The personal touch and having trust among individuals is way more important in this part of the world. In the end, of course, any agreement will be supported by a legal contract. That’s a standard across all countries, but in this part of the world, there is an additional component of personal behaviour that needs to be factored in.

In your opinion, what are the main challenges for regional organisations in implementing their digital transformation strategies?

I think we need to be careful, because when we speak of digital transformation, we’re talking about companies changing completely and embracing a new journey that will help transform the company. Defining the right metrics, and understanding whether your company will achieve those metrics or not, is absolutely critical to successfully implementing a digital transformation project.

For those embarking on digital transformation journeys, what are the key things to keep in mind?

First of all, it is important to understand the starting point and to spend the right amount of time and resources on it. It is not just about technology – digital transformation is not purely about IT tools that you can implement to help transform your company. You need to have the right mix of IT tools and the right consultant partners. So, trying to understand the starting point, the right definition of milestones, clear KPIs, and then having the right measure of control are critical factors to succeed.

How has the Covid-19 pandemic impacted the tech ecosystem in the region?

It is having a huge impact on our customers and on us. But more importantly, it is having a massive impact on how we need to operate with our own employees. Our main focus right now is looking after our internal employees, because in the end, these employees will be the ones serving our customers. We need to guarantee that they have the right foundation. And that’s where I think that we’ve seen a lot of difference.

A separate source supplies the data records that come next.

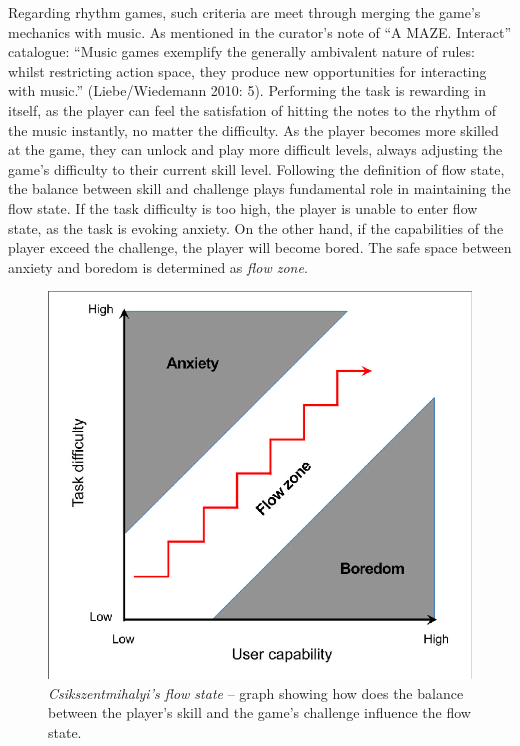 Regarding rhythm games, such criteria are meet through merging the game’s mechanics with music. As mentioned in the curator’s note of “A MAZE. Interact” \cite{MAZE} catalogue: “Music games exemplify the generally ambivalent nature of rules: whilst restricting action space, they produce new opportunities for interacting with music.” (Liebe/Wiedemann 2010: 5). Performing the task is rewarding in itself, as the player can feel the satisfation of hitting the notes to the rhythm of the music instantly, no matter the difficulty. As the player becomes more skilled at the game, they can unlock and play more difficult levels, always adjusting the game’s difficulty to their current skill level. Following the definition of flow state, the balance between skill and challenge plays fundamental role in maintaining the flow state. If the task difficulty is too high, the player is unable to enter flow state, as the task is evoking anxiety. On the other hand, if the capabilities of the player exceed the challenge, the player will become bored. The safe space between anxiety and boredom is determined as \textit{flow zone}.

\begin{figure}[h]
    \centering\includegraphics[scale=0.3]{obrazki/flowstategraph.png}
    \caption{\textit{Csikszentmihalyi’s flow state} -- graph showing how does the balance between the player’s skill and the game’s challenge influence the flow state.
    \cite{csikszentmihalyi1990flow}}
    \label{fig:flowstategraph}
\end{figure}


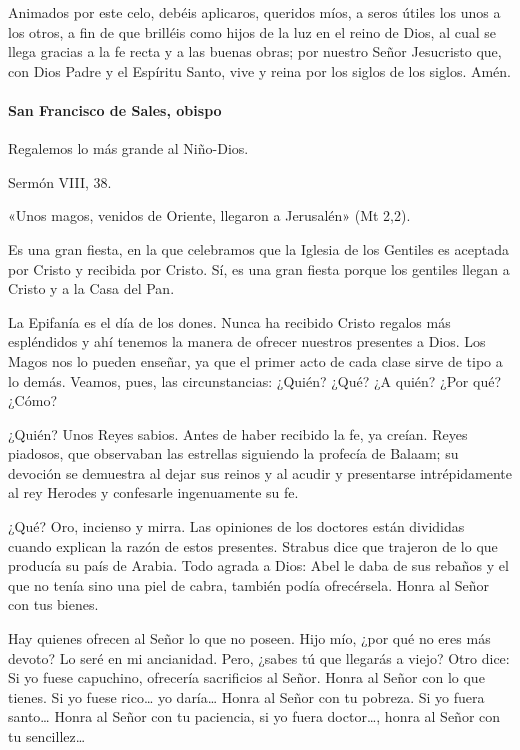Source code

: \documentclass[]{article}
\let\oldparagraph\paragraph
\renewcommand{\paragraph}[1]{\oldparagraph{#1}\mbox{}}
\begin{document}
Animados por este celo, debéis aplicaros, queridos míos, a seros útiles
los unos a los otros, a fin de que brilléis como hijos de la luz en el
reino de Dios, al cual se llega gracias a la fe recta y a las buenas
obras; por nuestro Señor Jesucristo que, con Dios Padre y el Espíritu
Santo, vive y reina por los siglos de los siglos. Amén.

\paragraph{San Francisco de Sales,
obispo}\label{san-francisco-de-sales-obispo}

Regalemos lo más grande al Niño-Dios.

Sermón VIII, 38.

«Unos magos, venidos de Oriente, llegaron a Jerusalén» (Mt 2,2).

Es una gran fiesta, en la que celebramos que la Iglesia de los Gentiles
es aceptada por Cristo y recibida por Cristo. Sí, es una gran fiesta
porque los gentiles llegan a Cristo y a la Casa del Pan.

La Epifanía es el día de los dones. Nunca ha recibido Cristo regalos más
espléndidos y ahí tenemos la manera de ofrecer nuestros presentes a
Dios. Los Magos nos lo pueden enseñar, ya que el primer acto de cada
clase sirve de tipo a lo demás. Veamos, pues, las circunstancias:
¿Quién? ¿Qué? ¿A quién? ¿Por qué? ¿Cómo?

¿Quién? Unos Reyes sabios. Antes de haber recibido la fe, ya creían.
Reyes piadosos, que observaban las estrellas siguiendo la profecía de
Balaam; su devoción se demuestra al dejar sus reinos y al acudir y
presentarse intrépidamente al rey Herodes y confesarle ingenuamente su
fe.

¿Qué? Oro, incienso y mirra. Las opiniones de los doctores están
divididas cuando explican la razón de estos presentes. Strabus dice que
trajeron de lo que producía su país de Arabia. Todo agrada a Dios: Abel
le daba de sus rebaños y el que no tenía sino una piel de cabra, también
podía ofrecérsela. Honra al Señor con tus bienes.

Hay quienes ofrecen al Señor lo que no poseen. Hijo mío, ¿por qué no
eres más devoto? Lo seré en mi ancianidad. Pero, ¿sabes tú que llegarás
a viejo? Otro dice: Si yo fuese capuchino, ofrecería sacrificios al
Señor. Honra al Señor con lo que tienes. Si yo fuese rico\ldots{} yo
daría\ldots{} Honra al Señor con tu pobreza. Si yo fuera santo\ldots{}
Honra al Señor con tu paciencia, si yo fuera doctor\ldots{}, honra al
Señor con tu sencillez\ldots{}
\end{document}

We need to train our salesforce and our support staff on how to manage and treat customers in this new normal. And that is where we’ve been putting a lot of effort and investment, in trying to help our employees understand how our customers are working remotely.

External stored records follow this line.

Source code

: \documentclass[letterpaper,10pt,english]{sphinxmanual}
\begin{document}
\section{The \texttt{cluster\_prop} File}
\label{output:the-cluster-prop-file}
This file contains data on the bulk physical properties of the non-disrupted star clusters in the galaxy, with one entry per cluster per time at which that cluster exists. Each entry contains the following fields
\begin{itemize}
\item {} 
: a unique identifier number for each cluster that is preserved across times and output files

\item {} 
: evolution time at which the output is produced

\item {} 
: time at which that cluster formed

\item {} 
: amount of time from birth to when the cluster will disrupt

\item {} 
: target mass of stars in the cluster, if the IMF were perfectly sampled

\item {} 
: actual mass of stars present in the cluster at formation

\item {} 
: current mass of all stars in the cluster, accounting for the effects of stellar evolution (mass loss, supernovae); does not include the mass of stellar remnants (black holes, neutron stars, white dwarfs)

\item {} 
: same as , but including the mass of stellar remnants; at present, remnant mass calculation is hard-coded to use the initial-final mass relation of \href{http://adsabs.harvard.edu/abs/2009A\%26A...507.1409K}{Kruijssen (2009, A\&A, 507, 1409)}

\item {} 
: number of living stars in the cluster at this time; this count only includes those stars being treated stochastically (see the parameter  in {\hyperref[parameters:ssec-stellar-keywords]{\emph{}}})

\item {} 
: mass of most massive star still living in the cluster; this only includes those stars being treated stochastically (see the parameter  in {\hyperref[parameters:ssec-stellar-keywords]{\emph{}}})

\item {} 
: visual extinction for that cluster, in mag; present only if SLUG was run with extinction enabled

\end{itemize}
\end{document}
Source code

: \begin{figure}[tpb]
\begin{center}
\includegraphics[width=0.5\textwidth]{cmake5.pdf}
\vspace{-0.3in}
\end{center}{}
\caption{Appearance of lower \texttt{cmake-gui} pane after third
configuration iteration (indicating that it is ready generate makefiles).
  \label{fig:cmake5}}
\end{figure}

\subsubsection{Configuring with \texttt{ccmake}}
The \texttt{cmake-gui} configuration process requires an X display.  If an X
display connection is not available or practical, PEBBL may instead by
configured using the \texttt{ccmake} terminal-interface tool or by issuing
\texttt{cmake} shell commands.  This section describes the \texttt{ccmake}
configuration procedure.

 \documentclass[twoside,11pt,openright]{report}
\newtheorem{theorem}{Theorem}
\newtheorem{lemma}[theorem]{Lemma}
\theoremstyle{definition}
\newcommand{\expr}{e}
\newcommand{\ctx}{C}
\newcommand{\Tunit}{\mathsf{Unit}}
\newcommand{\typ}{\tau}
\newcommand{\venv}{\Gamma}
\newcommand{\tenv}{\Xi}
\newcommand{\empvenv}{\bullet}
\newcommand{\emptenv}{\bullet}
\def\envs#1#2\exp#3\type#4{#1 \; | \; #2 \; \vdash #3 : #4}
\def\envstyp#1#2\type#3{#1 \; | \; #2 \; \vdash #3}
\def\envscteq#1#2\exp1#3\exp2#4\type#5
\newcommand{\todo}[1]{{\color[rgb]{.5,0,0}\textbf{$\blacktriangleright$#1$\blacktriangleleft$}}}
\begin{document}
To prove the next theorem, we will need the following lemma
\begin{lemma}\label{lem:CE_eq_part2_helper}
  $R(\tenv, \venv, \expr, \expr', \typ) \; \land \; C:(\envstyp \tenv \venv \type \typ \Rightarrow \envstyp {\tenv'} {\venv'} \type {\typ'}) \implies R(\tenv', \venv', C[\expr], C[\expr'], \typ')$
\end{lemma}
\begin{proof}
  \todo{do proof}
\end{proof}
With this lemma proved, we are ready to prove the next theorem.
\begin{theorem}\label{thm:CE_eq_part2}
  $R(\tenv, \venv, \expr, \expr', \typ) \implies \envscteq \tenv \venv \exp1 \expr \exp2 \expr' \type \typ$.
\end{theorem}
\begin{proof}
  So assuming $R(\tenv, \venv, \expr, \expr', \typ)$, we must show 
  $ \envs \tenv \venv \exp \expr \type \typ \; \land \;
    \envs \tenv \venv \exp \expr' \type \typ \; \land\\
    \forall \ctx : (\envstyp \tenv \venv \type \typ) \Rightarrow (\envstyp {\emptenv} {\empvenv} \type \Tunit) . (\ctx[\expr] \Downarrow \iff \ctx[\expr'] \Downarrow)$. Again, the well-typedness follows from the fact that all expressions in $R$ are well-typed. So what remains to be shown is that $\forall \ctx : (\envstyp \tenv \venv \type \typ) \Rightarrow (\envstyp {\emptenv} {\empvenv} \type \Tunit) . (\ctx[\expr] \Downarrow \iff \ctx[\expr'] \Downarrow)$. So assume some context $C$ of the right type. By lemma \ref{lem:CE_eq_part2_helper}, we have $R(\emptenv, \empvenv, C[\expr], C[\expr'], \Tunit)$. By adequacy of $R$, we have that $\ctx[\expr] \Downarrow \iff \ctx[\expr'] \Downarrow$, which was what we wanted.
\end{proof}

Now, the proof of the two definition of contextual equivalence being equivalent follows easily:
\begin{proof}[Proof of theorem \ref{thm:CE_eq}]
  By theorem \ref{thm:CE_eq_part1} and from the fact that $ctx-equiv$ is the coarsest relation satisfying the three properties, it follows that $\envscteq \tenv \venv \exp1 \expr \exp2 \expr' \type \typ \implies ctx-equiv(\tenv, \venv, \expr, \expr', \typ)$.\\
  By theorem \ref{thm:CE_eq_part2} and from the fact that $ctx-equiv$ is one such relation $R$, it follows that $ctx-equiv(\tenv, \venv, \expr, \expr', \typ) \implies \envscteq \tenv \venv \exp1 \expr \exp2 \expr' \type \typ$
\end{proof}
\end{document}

What are the key takeaways you expect post Covid-19?

I think we will need to be more flexible and offer greater empowerment to our employees. When we think about our customers, we need to find a way to increase two-way communication. That’s critical, because it’s not just about us as a vendor trying to connect with the customer, but also about how to generate that demand from the customer and then how to set the right expectations.

Looking ahead, what are the biggest tech trends you foresee in the region?

Artificial intelligence, big data and cyber security are the three trends that will continue to grow and expand in the region.

On a personal level, as a leader, what are your key tips for success?

To have the right team – no leader can succeed by himself. If you want to have a successful career, you have to build the right team.

Secondly, when you’re in our [line of] business, results/numbers matter. You have to deliver according to the company’s expectations.
Customer service matters – we’re in this business only because of our customers.

I think that people, results and customers are the three most important ingredients to build a successful career in this industry.

Lastly, what is your vision? What do you hope to achieve on a professional level?

I’ve been running multiple regions in Europe. For three years I’ve been running the business here in the Middle East. For the last nine months, I’ve also been running business in Latin America and Brazil.

If I look globally, I never had the experience to work in either the US or Asia Pacific. In the future, that will be something to consider. I think that will complement my current background and skills and will help me have a better global understanding of markets and the business.